Records provided
Content starts

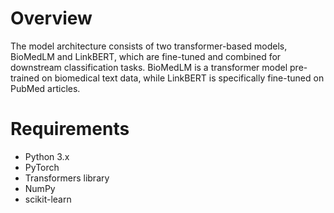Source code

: # Overview
The model architecture consists of two transformer-based models, BioMedLM and LinkBERT, which are fine-tuned and combined for downstream classification tasks. BioMedLM is a transformer model pre-trained on biomedical text data, while LinkBERT is specifically fine-tuned on PubMed articles.

# Requirements
- Python 3.x
- PyTorch
- Transformers library
- NumPy
- scikit-learn

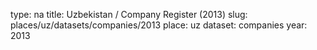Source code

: type: na
title: Uzbekistan / Company Register (2013)
slug: places/uz/datasets/companies/2013
place: uz
dataset: companies
year: 2013
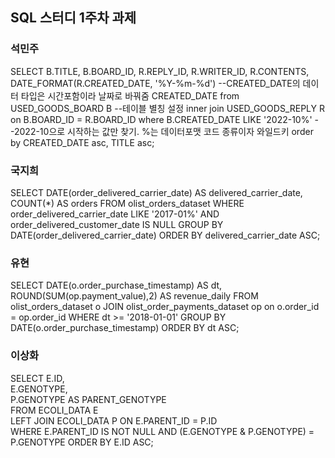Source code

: ## SQL 스터디 1주차 과제

### 석민주
SELECT 
    B.TITLE,
    B.BOARD_ID,
    R.REPLY_ID, 
    R.WRITER_ID, 
    R.CONTENTS, 
    DATE_FORMAT(R.CREATED_DATE, '%Y-%m-%d') --CREATED_DATE의 데이터 타입은 시간포함이라 날짜로 바꿔줌
    CREATED_DATE
from USED_GOODS_BOARD B --테이블 별칭 설정
inner join USED_GOODS_REPLY R on B.BOARD_ID = R.BOARD_ID
where B.CREATED_DATE LIKE '2022-10%' --2022-10으로 시작하는 값만 찾기. %는 데이터포맷 코드 종류이자 와일드키
order by CREATED_DATE asc, 
         TITLE asc;


### 국지희
SELECT 
    DATE(order_delivered_carrier_date) AS delivered_carrier_date,
    COUNT(*) AS orders
FROM olist_orders_dataset
WHERE order_delivered_carrier_date LIKE '2017-01%'
AND order_delivered_customer_date IS NULL
GROUP BY DATE(order_delivered_carrier_date)
ORDER BY delivered_carrier_date ASC;


### 유현

SELECT DATE(o.order_purchase_timestamp) AS dt,
       ROUND(SUM(op.payment_value),2) AS revenue_daily
FROM olist_orders_dataset o 
JOIN olist_order_payments_dataset op on o.order_id = op.order_id
WHERE dt >= '2018-01-01' 
GROUP BY DATE(o.order_purchase_timestamp)
ORDER BY dt ASC;


### 이상화

SELECT 
    E.ID,  
    E.GENOTYPE,  
    P.GENOTYPE AS PARENT_GENOTYPE  
FROM ECOLI_DATA E  
LEFT JOIN ECOLI_DATA P ON E.PARENT_ID = P.ID  
WHERE E.PARENT_ID IS NOT NULL 
     AND (E.GENOTYPE & P.GENOTYPE) = P.GENOTYPE
ORDER BY E.ID ASC;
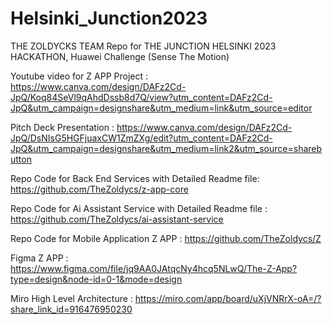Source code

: # Helsinki_Junction2023
THE ZOLDYCKS TEAM Repo for THE JUNCTION HELSINKI 2023 HACKATHON, Huawei Challenge (Sense The Motion)

Youtube video for Z APP Project : https://www.canva.com/design/DAFz2Cd-JpQ/Koq84SeVl9qAhdDssb8d7Q/view?utm_content=DAFz2Cd-JpQ&utm_campaign=designshare&utm_medium=link&utm_source=editor

Pitch Deck Presentation : https://www.canva.com/design/DAFz2Cd-JpQ/DsNIsG5HGFjuaxCW1ZmZXg/edit?utm_content=DAFz2Cd-JpQ&utm_campaign=designshare&utm_medium=link2&utm_source=sharebutton

Repo Code for Back End Services with Detailed Readme file: https://github.com/TheZoldycs/z-app-core

Repo Code for Ai Assistant Service with Detailed Readme file : https://github.com/TheZoldycs/ai-assistant-service

Repo Code for Mobile Application Z APP : https://github.com/TheZoldycs/Z

Figma Z APP : https://www.figma.com/file/jq9AA0JAtqcNy4hcq5NLwQ/The-Z-App?type=design&node-id=0-1&mode=design

Miro High Level Architecture : https://miro.com/app/board/uXjVNRrX-oA=/?share_link_id=916476950230
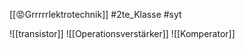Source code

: [[😡Grrrrrlektrotechnik]] #2te_Klasse #syt

![[transistor]]
![[Operationsverstärker]]
![[Komperator]]

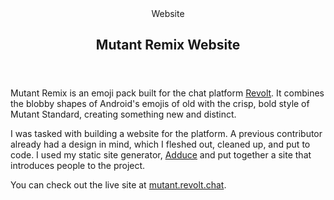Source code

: <head>
  <title>Mutant Remix Website | Vale.Rocks</title>
  <meta property="og:title" content="Mutant Remix Website"/>
  <meta property="article:section" content="Portfolio" />
</head>

<article>
<header>
	 Website
	<h1>
		Mutant Remix Website
	</h1>
</header>

<div class="readable_width">

Mutant Remix is an emoji pack built for the chat platform [Revolt](/blog/Revolt_Promotion). It combines the blobby shapes of Android's emojis of old with the crisp, bold style of Mutant Standard, creating something new and distinct.

I was tasked with building a website for the platform. A previous contributor already had a design in mind, which I fleshed out, cleaned up, and put to code. I used my static site generator, [Adduce](https://adduce.vale.rocks) and put together a site that introduces people to the project.

You can check out the live site at [mutant.revolt.chat](https://mutant.revolt.chat).

</div>
</article>
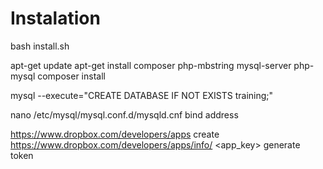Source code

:# Instalation

bash install.sh

apt-get update
apt-get install composer php-mbstring mysql-server php-mysql
composer install

mysql --execute="CREATE DATABASE IF NOT EXISTS training;"

nano /etc/mysql/mysql.conf.d/mysqld.cnf 
bind address


https://www.dropbox.com/developers/apps
create
https://www.dropbox.com/developers/apps/info/ <app_key>
generate token


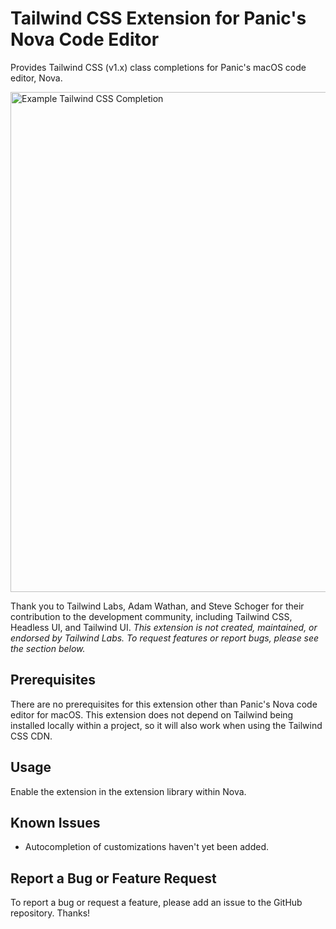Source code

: # Tailwind CSS Extension for Panic's Nova Code Editor

Provides Tailwind CSS (v1.x) class completions for Panic's macOS code editor, Nova.

<img src="https://user-images.githubusercontent.com/48892071/95995139-1aa87000-0dff-11eb-8b21-c6b35844edd5.png" width="800" alt="Example Tailwind CSS Completion">

Thank you to Tailwind Labs, Adam Wathan, and Steve Schoger for their contribution to the development community, including Tailwind CSS, Headless UI, and Tailwind UI. *This extension is not created, maintained, or endorsed by Tailwind Labs. To request features or report bugs, please see the section below.*

## Prerequisites

There are no prerequisites for this extension other than Panic's Nova code editor for macOS. This extension does not depend on Tailwind being installed locally within a project, so it will also work when using the Tailwind CSS CDN.

## Usage

Enable the extension in the extension library within Nova.

## Known Issues

* Autocompletion of customizations haven't yet been added.

## Report a Bug or Feature Request

To report a bug or request a feature, please add an issue to the GitHub repository. Thanks!
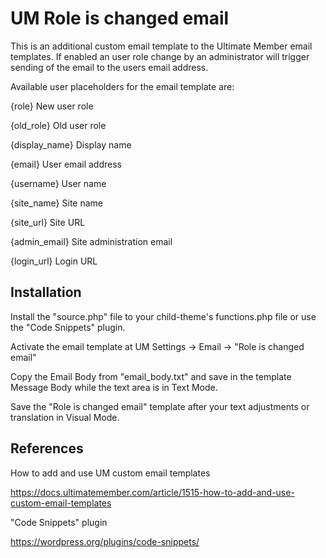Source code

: # UM Role is changed email

This is an additional custom email template to the Ultimate Member email templates.
If enabled an user role change by an administrator will trigger sending of the email to the users email address.

Available user placeholders for the email template are:

{role}         New user role 

{old_role}     Old user role

{display_name} Display name

{email}        User email address

{username}     User name

{site_name}    Site name

{site_url}     Site URL

{admin_email}  Site administration email

{login_url}    Login URL

## Installation

Install the "source.php" file to your child-theme's functions.php file or use the "Code Snippets" plugin.

Activate the email template at UM Settings -> Email -> "Role is changed email"

Copy the Email Body from "email_body.txt" and save in the template Message Body while the text area is in Text Mode.

Save the "Role is changed email" template after your text adjustments or translation in Visual Mode.

## References

How to add and use UM custom email templates

https://docs.ultimatemember.com/article/1515-how-to-add-and-use-custom-email-templates

"Code Snippets" plugin

https://wordpress.org/plugins/code-snippets/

Content ends

Your objective
Word for word, output the lines from the beginning of the listing through the line holding "from USED_GOODS_BOARD B --테이블 별칭 설정" and nothing beyond them. Omit the pictures.

Written answer
Source code

: # Overview
The model architecture consists of two transformer-based models, BioMedLM and LinkBERT, which are fine-tuned and combined for downstream classification tasks. BioMedLM is a transformer model pre-trained on biomedical text data, while LinkBERT is specifically fine-tuned on PubMed articles.

# Requirements
- Python 3.x
- PyTorch
- Transformers library
- NumPy
- scikit-learn

Source code

: type: na
title: Uzbekistan / Company Register (2013)
slug: places/uz/datasets/companies/2013
place: uz
dataset: companies
year: 2013
Source code

: ## SQL 스터디 1주차 과제

### 석민주
SELECT 
    B.TITLE,
    B.BOARD_ID,
    R.REPLY_ID, 
    R.WRITER_ID, 
    R.CONTENTS, 
    DATE_FORMAT(R.CREATED_DATE, '%Y-%m-%d') --CREATED_DATE의 데이터 타입은 시간포함이라 날짜로 바꿔줌
    CREATED_DATE
from USED_GOODS_BOARD B --테이블 별칭 설정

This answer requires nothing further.